Dalam kehidupan ini keberagaman
adalah keniscayaan. Kita mesti bisa menerima perbedaan dan keberagaman yang ada
di tengah masyarakat dengan perasaan saling menghormati dan bertoleransi.
Seperti yang termuat dalam seni Batik Indonesia. Keindahan seni Batik
justru terletak pada keberagaman corak, warna, dan motif yang dikembangkan. Meski
melewati masa dan jaman yang berganti nilai-nilai keberagaman ini tidak bisa
kita tinggalkan. Kita justru akan lebih kuat dan bersatu dengan keberagaman
yang sudah menjadi jati diri bangsa Indonesia!
Pola gambar yang terdapat dalam
Batik Indonesia
lebih banyak menggunakan garis lengkung, walau pun ada juga gambar berupa garis
simetris dan lancip. Pola garis lengkung ini mengandung makna keluwesan. Bahwa manusia
Indonesia
itu luwes memang. Keluwesan disini menyiratkan sifat ramah, santun, pandai
membawa diri, semanak, lembut, bersahabat,
toleran, dan mampu menahan gejolak. Keluwesan bisa meredam amuk amarah.

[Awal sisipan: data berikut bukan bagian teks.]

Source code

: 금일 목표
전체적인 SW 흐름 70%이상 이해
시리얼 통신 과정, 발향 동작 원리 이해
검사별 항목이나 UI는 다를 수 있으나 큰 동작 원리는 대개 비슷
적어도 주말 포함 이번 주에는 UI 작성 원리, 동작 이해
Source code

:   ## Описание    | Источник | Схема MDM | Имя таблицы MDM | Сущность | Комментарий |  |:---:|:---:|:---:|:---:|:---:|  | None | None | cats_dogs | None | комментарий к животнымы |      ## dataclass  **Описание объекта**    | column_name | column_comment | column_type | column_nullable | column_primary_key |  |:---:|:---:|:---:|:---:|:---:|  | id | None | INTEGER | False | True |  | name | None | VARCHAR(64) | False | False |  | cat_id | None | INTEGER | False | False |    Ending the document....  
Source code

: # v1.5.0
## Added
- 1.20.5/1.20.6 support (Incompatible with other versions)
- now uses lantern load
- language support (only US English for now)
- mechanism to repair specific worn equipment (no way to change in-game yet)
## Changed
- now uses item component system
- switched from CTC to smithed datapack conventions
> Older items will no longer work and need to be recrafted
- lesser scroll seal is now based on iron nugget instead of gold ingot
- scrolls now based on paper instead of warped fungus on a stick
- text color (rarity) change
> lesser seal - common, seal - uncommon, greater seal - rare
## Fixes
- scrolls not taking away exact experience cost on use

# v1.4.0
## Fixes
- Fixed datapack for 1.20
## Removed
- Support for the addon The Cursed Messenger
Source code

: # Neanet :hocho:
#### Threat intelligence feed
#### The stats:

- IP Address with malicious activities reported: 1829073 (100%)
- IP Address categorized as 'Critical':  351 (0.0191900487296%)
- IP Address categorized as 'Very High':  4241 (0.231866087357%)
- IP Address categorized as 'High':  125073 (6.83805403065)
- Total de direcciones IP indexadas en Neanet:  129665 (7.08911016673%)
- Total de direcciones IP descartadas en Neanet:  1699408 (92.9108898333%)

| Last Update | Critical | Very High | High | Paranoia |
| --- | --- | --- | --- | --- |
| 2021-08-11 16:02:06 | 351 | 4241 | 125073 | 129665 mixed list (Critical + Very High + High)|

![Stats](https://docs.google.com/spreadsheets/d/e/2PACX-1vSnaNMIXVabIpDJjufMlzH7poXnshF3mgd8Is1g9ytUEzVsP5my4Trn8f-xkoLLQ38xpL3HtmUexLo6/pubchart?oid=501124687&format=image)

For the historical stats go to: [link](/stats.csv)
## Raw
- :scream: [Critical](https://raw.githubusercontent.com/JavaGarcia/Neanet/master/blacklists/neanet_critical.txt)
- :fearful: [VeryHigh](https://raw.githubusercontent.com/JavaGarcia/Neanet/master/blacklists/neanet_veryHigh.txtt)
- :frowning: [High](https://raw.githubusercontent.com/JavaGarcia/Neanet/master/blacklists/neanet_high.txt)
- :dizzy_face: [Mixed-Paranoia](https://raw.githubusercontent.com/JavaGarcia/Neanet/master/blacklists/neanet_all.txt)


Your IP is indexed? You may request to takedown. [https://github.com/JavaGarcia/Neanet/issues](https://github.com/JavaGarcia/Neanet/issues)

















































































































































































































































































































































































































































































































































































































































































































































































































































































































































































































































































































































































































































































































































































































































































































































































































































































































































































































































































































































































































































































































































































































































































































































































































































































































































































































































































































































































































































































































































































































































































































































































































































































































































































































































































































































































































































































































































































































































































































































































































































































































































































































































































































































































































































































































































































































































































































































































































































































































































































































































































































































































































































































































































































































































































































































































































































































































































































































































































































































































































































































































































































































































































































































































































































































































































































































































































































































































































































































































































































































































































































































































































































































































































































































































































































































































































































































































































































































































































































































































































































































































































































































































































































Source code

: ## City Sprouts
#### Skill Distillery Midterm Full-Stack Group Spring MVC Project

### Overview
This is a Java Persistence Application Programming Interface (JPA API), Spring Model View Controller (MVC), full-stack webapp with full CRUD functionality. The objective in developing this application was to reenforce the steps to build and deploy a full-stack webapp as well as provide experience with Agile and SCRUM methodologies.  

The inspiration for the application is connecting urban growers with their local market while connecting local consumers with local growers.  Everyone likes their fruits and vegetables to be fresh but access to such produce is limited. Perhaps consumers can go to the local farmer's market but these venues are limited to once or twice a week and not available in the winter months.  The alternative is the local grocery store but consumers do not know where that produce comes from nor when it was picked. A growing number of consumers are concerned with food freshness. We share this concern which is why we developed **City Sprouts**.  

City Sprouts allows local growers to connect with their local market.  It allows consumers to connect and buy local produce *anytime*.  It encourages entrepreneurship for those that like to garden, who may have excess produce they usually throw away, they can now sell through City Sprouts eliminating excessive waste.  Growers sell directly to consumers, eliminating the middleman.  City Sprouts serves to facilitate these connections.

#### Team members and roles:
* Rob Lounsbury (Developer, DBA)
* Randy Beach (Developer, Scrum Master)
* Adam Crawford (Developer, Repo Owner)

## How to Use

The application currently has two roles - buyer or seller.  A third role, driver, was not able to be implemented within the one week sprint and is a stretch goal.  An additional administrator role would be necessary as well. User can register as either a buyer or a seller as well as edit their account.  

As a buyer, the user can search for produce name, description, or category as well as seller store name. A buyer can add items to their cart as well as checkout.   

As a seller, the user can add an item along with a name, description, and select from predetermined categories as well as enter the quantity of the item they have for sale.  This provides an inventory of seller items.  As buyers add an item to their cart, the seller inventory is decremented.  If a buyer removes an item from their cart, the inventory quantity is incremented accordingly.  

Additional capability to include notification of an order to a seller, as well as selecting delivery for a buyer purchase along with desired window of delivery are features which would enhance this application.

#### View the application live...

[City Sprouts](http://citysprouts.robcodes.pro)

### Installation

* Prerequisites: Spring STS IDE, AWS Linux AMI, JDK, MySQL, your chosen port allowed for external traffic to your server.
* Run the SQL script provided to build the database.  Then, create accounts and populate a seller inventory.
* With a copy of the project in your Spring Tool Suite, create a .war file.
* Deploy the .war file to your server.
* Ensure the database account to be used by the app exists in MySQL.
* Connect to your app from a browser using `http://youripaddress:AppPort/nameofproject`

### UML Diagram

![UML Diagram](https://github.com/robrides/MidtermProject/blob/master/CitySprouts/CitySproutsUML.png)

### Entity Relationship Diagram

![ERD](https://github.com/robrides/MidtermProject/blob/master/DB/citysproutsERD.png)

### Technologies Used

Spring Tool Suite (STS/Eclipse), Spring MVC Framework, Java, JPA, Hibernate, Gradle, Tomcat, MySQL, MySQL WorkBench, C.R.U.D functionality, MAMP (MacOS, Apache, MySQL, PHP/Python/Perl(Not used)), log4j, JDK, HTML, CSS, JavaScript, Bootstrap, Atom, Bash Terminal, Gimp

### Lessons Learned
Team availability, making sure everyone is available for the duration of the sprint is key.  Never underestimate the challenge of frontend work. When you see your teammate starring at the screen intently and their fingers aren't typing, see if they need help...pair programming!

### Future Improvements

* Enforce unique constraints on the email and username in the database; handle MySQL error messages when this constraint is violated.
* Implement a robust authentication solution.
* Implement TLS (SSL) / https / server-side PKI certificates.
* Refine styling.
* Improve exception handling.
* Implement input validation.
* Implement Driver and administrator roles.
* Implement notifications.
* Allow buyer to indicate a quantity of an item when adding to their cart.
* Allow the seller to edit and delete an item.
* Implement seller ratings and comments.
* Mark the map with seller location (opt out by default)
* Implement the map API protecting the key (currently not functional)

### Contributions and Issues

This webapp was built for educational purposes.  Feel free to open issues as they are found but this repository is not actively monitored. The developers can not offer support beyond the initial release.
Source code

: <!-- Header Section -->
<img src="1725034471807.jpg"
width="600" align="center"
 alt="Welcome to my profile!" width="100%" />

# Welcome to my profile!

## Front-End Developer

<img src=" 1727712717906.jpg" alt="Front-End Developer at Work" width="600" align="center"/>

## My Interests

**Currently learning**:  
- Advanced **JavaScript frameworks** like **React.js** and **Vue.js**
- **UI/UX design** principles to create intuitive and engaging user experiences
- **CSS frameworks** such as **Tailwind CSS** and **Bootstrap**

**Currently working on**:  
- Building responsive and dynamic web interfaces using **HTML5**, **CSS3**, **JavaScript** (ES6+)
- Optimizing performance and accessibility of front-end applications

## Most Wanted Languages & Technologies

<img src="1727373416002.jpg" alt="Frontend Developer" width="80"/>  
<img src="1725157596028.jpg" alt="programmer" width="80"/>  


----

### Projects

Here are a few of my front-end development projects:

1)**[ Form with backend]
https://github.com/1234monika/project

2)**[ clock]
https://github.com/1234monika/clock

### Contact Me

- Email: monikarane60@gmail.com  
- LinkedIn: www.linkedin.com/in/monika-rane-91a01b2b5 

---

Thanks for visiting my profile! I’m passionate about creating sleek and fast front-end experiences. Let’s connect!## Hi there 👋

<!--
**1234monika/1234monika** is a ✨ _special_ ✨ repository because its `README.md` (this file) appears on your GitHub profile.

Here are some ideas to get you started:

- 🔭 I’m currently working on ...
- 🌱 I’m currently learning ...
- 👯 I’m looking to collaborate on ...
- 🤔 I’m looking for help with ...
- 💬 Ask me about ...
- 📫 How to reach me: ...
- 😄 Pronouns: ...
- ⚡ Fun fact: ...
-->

Dalam kehidupan ini kita kerap
dihadapkan pada tindakan yang bercorak radikal dan anarkhis dengan simbol
lancip atau garis lurus tajam. Namun dengan sifat keluwesan yang disimbolisasi dalam
garis lengkung, kita bisa meredam dan menahan tindakan destruktif itu. Kita
bisa menggunakan sifat luwes ini sebagai ciri kepribadian kita sebagai bangsa
berbudaya, beradab, dan menjunjung tinggi nilai-nilai moral-etika.
Demikian sedikit uraian dari seni
Batik yang bisa kita ambil makna dan filosofinya. Semoga bermanfaat!